##### EXCERPTED DATA #####
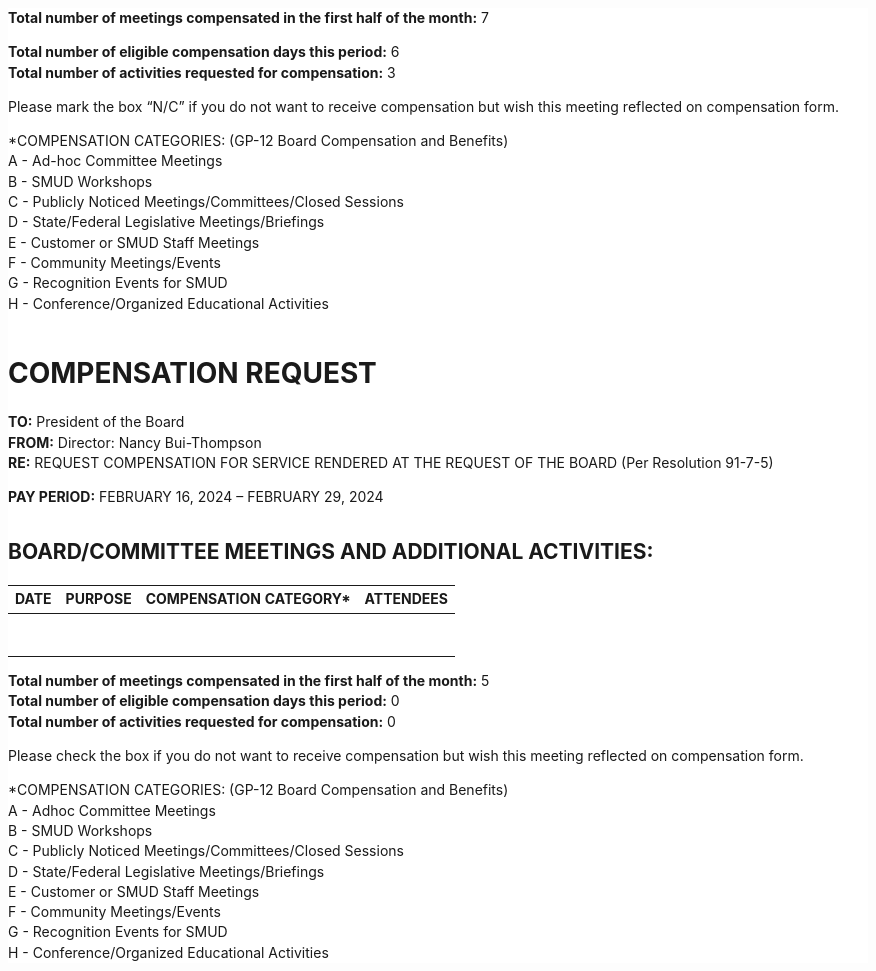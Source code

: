 **Total number of meetings compensated in the first half of the month:** 7  

**Total number of eligible compensation days this period:** 6  
**Total number of activities requested for compensation:** 3  

Please mark the box “N/C” if you do not want to receive compensation but wish this meeting reflected on compensation form.

*COMPENSATION CATEGORIES: (GP-12 Board Compensation and Benefits)  
A - Ad-hoc Committee Meetings  
B - SMUD Workshops  
C - Publicly Noticed Meetings/Committees/Closed Sessions  
D - State/Federal Legislative Meetings/Briefings  
E - Customer or SMUD Staff Meetings  
F - Community Meetings/Events  
G - Recognition Events for SMUD  
H - Conference/Organized Educational Activities  

# COMPENSATION REQUEST

**TO:** President of the Board  
**FROM:** Director: Nancy Bui-Thompson  
**RE:** REQUEST COMPENSATION FOR SERVICE RENDERED AT THE REQUEST OF THE BOARD (Per Resolution 91-7-5)  

**PAY PERIOD:** FEBRUARY 16, 2024 – FEBRUARY 29, 2024  

## BOARD/COMMITTEE MEETINGS AND ADDITIONAL ACTIVITIES:

| DATE | PURPOSE | COMPENSATION CATEGORY* | ATTENDEES |
|------|---------|------------------------|-----------|
|      |         |                        |           |
|      |         |                        |           |
|      |         |                        |           |
|      |         |                        |           |
|      |         |                        |           |
|      |         |                        |           |
|      |         |                        |           |
|      |         |                        |           |

**Total number of meetings compensated in the first half of the month:** 5  
**Total number of eligible compensation days this period:** 0  
**Total number of activities requested for compensation:** 0  

Please check the box if you do not want to receive compensation but wish this meeting reflected on compensation form.

*COMPENSATION CATEGORIES: (GP-12 Board Compensation and Benefits)  
A - Adhoc Committee Meetings  
B - SMUD Workshops  
C - Publicly Noticed Meetings/Committees/Closed Sessions  
D - State/Federal Legislative Meetings/Briefings  
E - Customer or SMUD Staff Meetings  
F - Community Meetings/Events  
G - Recognition Events for SMUD  
H - Conference/Organized Educational Activities  

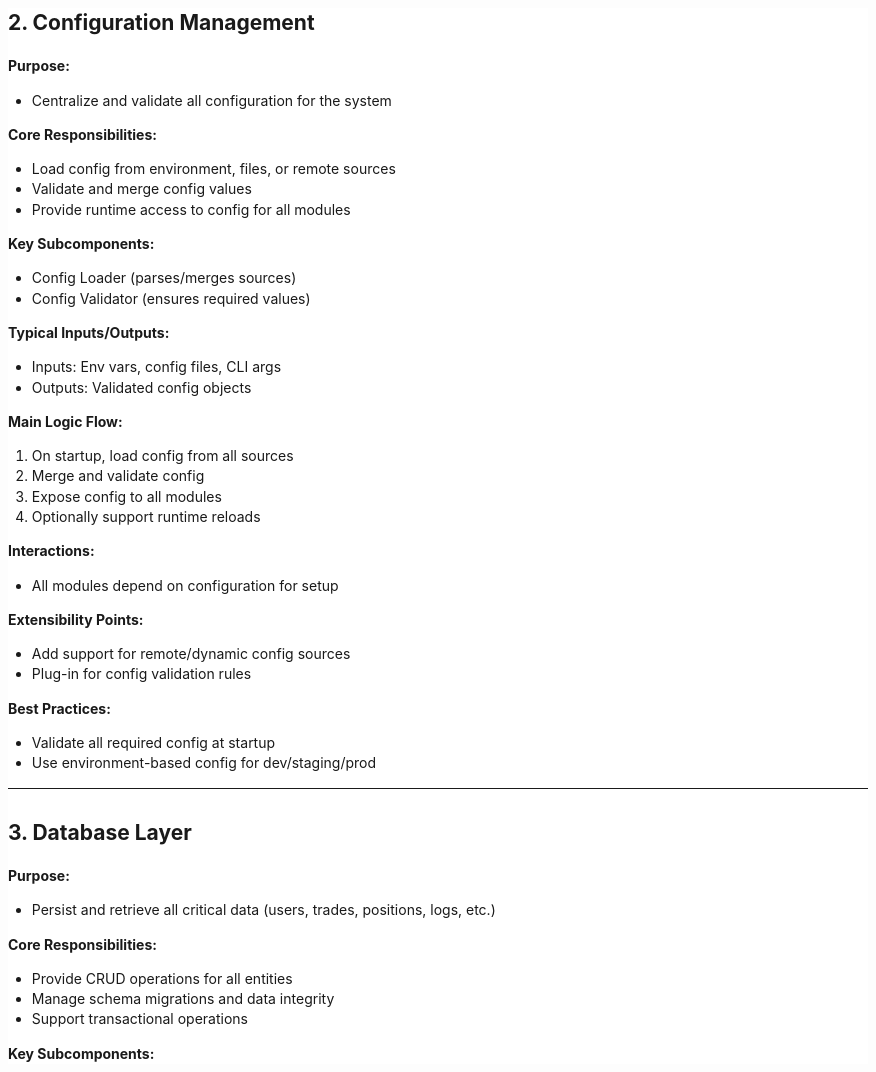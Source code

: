 
## 2. Configuration Management

**Purpose:**

- Centralize and validate all configuration for the system

**Core Responsibilities:**

- Load config from environment, files, or remote sources
- Validate and merge config values
- Provide runtime access to config for all modules

**Key Subcomponents:**

- Config Loader (parses/merges sources)
- Config Validator (ensures required values)

**Typical Inputs/Outputs:**

- Inputs: Env vars, config files, CLI args
- Outputs: Validated config objects

**Main Logic Flow:**

1. On startup, load config from all sources
2. Merge and validate config
3. Expose config to all modules
4. Optionally support runtime reloads

**Interactions:**

- All modules depend on configuration for setup

**Extensibility Points:**

- Add support for remote/dynamic config sources
- Plug-in for config validation rules

**Best Practices:**

- Validate all required config at startup
- Use environment-based config for dev/staging/prod

---

## 3. Database Layer

**Purpose:**

- Persist and retrieve all critical data (users, trades, positions, logs, etc.)

**Core Responsibilities:**

- Provide CRUD operations for all entities
- Manage schema migrations and data integrity
- Support transactional operations

**Key Subcomponents:**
#####
_WORK TO COMPLETE:_ Reading through the material above, work out how many lines include "days", then state that number alone.

_FINISHED EXERCISE:_ 2